Enquête policière et cuisine font bon ménage, dans moult  romans policiers des inspecteurs et détectives se reposent de leurs difficiles enquêtes par la préparation ou la consommation de plats dont l’évocation vous donne l’eau à la bouche.
Le cuisinier de Talleyrand en fait partie et d’autant mieux que le héros du livre et principal suspect est le grand Carême lui-même. J-C Duchon- Doris place l’intrigue à Vienne durant le fameux congrès, lorsque tous les hommes influents qui comptaient dans l’Europe politique s’étaient réunis pour statuer sur le sort des principaux pays de ce continent qui avaient été fort bouleversés par les conséquences des campagnes napoléoniennes. Et dans les bagages de ces hommes il y avait évidement tout ce qui était nécessaire pour tenir son rang et son train de maison : des armées de valets, femmes de chambre, cochers, maîtres d’hôtel.  Et les cuisiniers qui de même que  les épouses et les maîtresses jouaient un rôle important dans le jeu des négociations et des influences. Talleyrand et Carême forme un duo parfait qui par leur talent pouvait faire basculer  les alliances et  les protocoles.
Un des aides de Carême, un rôtisseur hors pair, nommé Maréchal, est retrouvé assassiné sauvagement près de Schönbrunn où sont gardés Marie-Louise et l’Aiglon. Toutes les théories vont s’échafauder pour trouver un mobile et un coupable à ce crime. Un fin limier de la police viennoise, Janez Vladeski, bel homme au charme troublant, enquête à Vienne, au palais Kaunitz où loge Talleyrand et sa cour et dans les cuisines où officie Carême et son armée. Partant d’un maigre indice, d’exquises meringues, il investigue dans tous les lieux où l’on mange avant de découvrir l’auteur de ces merveilles : Antonin Carême. Les deux hommes vont entretenir un jeu subtil de séduction, de fascination et de d’admiration respective au cours duquel Carême dévoile à Janez les subtilités de sa cuisine pendant que ce dernier recherche la vérité. Comme dans toute enquête policière, les femmes, séductrices éternelles, sont les meneuses de jeu en sous main et   les rebondissements sont nombreux autant que les retournements de situation au Congrès et J.C Duchon-Doris excelle dans les parallèles entre Talleyrand et Carême qui par leurs talents respectifs deviennent les maîtres des négociations. Il y a d’exquises pages pleines de sensualité et de gourmandise.
La vérité ne serait-elle pas au fond de la casserole ?

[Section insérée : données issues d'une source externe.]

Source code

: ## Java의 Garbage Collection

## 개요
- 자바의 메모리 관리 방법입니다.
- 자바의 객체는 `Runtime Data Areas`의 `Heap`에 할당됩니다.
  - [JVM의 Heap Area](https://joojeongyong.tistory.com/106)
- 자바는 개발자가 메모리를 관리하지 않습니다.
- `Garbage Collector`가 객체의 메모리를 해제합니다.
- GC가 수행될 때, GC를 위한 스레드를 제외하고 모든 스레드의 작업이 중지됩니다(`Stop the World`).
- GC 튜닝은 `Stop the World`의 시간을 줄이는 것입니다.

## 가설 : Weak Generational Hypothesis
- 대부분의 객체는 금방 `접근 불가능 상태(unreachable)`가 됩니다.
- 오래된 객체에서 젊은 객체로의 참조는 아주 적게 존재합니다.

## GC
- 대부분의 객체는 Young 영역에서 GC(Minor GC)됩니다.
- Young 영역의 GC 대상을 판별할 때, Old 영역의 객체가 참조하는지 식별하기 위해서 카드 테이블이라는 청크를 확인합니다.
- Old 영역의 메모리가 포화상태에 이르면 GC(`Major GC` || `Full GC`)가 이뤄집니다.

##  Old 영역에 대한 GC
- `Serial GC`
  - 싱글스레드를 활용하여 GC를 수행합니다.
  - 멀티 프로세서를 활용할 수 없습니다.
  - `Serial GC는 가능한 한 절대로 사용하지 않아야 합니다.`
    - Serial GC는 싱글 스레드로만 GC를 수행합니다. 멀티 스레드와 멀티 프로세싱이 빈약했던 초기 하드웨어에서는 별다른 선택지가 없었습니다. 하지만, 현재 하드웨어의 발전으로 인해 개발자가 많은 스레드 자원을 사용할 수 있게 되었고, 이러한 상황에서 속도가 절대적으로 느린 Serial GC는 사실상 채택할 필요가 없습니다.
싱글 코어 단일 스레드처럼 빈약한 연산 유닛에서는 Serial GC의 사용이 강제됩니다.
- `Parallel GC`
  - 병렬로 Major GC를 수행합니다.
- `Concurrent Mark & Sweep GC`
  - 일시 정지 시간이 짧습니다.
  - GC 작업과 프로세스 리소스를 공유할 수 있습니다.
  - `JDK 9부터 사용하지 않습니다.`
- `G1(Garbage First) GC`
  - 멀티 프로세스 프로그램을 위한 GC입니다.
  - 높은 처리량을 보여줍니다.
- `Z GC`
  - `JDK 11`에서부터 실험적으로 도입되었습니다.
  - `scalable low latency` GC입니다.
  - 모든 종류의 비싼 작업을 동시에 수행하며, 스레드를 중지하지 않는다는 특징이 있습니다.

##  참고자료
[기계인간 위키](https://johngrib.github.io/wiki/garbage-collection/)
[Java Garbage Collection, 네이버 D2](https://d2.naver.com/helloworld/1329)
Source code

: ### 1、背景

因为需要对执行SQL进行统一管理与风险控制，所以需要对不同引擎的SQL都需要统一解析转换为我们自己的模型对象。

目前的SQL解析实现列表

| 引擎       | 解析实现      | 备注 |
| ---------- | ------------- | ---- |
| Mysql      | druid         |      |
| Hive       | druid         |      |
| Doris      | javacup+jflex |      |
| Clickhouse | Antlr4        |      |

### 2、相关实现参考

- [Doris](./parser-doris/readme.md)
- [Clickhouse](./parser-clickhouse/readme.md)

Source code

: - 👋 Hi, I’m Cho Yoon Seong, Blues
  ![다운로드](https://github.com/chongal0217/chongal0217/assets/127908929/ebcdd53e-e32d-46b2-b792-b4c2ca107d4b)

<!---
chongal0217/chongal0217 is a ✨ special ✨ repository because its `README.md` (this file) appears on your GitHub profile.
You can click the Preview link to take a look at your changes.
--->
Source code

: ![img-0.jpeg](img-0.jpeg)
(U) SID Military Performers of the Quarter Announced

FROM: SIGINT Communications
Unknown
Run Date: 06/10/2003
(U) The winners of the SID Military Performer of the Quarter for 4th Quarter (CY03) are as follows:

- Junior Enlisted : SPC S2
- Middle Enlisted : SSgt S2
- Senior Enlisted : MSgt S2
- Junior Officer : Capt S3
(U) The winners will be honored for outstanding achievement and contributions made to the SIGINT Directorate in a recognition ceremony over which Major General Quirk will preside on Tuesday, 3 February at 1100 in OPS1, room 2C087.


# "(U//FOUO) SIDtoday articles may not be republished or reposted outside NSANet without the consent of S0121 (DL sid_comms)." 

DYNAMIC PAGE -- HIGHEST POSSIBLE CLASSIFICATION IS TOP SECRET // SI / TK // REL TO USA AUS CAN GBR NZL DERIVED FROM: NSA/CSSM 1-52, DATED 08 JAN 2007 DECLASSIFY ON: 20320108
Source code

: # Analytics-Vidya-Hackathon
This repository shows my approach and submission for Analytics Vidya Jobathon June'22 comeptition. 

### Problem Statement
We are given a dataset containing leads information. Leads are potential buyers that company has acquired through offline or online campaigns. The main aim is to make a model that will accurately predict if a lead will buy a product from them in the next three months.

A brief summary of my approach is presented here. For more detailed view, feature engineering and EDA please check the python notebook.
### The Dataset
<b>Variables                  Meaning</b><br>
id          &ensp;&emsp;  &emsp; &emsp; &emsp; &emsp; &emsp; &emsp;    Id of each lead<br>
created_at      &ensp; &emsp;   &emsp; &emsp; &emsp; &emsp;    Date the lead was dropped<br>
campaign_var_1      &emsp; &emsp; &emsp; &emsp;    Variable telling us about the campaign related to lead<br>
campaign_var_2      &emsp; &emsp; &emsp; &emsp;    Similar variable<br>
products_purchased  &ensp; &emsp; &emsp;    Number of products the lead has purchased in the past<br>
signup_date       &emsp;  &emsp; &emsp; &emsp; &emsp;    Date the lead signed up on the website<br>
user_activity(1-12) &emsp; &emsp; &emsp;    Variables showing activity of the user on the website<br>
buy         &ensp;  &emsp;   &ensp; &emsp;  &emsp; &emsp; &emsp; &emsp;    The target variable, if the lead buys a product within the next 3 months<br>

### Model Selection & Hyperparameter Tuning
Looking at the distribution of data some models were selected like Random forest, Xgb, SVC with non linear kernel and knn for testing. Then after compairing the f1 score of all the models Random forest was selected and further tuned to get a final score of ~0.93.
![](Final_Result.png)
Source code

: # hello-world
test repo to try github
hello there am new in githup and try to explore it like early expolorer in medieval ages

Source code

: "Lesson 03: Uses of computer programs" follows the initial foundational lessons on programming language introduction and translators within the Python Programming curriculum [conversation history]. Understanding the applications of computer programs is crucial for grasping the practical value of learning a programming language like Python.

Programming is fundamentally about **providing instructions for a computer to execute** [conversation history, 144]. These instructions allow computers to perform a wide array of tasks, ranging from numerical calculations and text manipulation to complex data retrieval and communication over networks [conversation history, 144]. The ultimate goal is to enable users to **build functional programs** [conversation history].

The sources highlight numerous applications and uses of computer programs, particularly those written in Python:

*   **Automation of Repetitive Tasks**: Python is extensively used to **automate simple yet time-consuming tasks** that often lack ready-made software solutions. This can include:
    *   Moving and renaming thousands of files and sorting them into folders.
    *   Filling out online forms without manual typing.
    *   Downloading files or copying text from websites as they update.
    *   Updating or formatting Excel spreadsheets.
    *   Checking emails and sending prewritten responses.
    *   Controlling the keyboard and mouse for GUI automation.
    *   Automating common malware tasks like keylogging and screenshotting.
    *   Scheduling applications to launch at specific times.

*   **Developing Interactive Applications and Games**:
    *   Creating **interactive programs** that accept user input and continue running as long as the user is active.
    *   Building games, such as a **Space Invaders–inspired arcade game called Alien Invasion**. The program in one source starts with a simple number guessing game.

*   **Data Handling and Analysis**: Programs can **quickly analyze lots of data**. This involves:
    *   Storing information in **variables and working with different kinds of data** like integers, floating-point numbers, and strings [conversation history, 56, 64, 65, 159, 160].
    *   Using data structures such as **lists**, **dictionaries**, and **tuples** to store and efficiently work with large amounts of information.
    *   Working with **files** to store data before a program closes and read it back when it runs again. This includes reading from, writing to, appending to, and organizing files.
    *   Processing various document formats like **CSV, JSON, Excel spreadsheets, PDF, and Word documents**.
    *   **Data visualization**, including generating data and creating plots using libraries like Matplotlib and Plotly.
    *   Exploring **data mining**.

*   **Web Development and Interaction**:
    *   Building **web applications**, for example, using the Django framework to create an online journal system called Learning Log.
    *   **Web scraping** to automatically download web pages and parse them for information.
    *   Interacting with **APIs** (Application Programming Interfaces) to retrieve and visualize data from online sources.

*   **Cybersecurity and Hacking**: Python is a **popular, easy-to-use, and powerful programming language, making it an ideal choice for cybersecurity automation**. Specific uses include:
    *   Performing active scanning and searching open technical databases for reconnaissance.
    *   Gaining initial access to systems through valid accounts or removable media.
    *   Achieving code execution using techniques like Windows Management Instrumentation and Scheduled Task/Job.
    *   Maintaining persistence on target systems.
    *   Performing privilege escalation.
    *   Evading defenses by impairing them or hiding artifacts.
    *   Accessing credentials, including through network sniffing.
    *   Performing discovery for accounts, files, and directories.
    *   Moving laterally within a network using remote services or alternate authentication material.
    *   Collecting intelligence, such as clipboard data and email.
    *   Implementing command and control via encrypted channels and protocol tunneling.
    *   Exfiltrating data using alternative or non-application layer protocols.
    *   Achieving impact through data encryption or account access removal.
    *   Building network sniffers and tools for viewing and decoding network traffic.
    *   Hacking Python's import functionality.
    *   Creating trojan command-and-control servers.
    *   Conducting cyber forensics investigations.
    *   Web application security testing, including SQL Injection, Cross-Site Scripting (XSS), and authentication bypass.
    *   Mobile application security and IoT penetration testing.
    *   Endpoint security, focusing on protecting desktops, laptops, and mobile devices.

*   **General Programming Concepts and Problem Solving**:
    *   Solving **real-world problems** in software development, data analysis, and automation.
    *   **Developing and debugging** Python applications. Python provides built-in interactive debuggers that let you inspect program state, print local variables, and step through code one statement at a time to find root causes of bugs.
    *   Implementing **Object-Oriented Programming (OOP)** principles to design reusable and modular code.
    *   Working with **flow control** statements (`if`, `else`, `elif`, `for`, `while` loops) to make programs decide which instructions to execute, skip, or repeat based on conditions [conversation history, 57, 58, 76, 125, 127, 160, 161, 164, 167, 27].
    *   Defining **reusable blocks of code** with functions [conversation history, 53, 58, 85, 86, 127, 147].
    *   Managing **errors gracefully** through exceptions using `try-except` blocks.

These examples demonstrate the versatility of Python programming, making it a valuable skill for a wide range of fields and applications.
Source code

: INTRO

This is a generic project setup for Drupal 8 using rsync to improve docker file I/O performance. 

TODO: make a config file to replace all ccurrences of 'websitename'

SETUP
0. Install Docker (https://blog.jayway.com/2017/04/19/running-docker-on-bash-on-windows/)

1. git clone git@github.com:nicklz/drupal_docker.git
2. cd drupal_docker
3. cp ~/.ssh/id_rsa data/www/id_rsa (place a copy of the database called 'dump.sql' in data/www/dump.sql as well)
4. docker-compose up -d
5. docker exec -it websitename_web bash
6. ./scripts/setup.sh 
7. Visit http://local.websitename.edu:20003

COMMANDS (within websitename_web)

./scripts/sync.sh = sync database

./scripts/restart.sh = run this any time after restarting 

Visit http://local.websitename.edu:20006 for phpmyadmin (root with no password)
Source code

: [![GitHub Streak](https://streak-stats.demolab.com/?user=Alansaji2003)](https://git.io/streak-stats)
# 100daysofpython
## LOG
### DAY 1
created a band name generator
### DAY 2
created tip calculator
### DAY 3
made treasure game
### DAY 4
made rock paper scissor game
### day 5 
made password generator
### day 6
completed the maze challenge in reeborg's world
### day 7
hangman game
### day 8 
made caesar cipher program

Le cuisinier de Talleyrand de Jean-Christophe Duchon-Doris chez Julliard

Janez Vladeski revient à Vienne avec dans sa poche le seul indice qui va lui permettre de commencer son enquête: les meringues. Il se rend chez une “amie”, jeune comédienne d’origine polonaise:

Catharina apparut enfin, aussi fumante que l’eau de son bain, le petit nez fripon, les paupières coquelicot, les joues rouges, les cheveux frisottés, vêtue d’une robe-chemise en tulle transparent dont la taille haute mettait en valeur sa gorge. Elle avait cet air de candeur forcée, de candeur travaillée, qui l’attendrissait bien plus encore que si elle avait été véritable ingénue. Elle lui sourit et sembla chercher du regard un bouquet, un présent, quelque chose qu’il lui aurait apporté. Ses yeux tombèrent sur le ruban qui émergeait de la poche de son habit.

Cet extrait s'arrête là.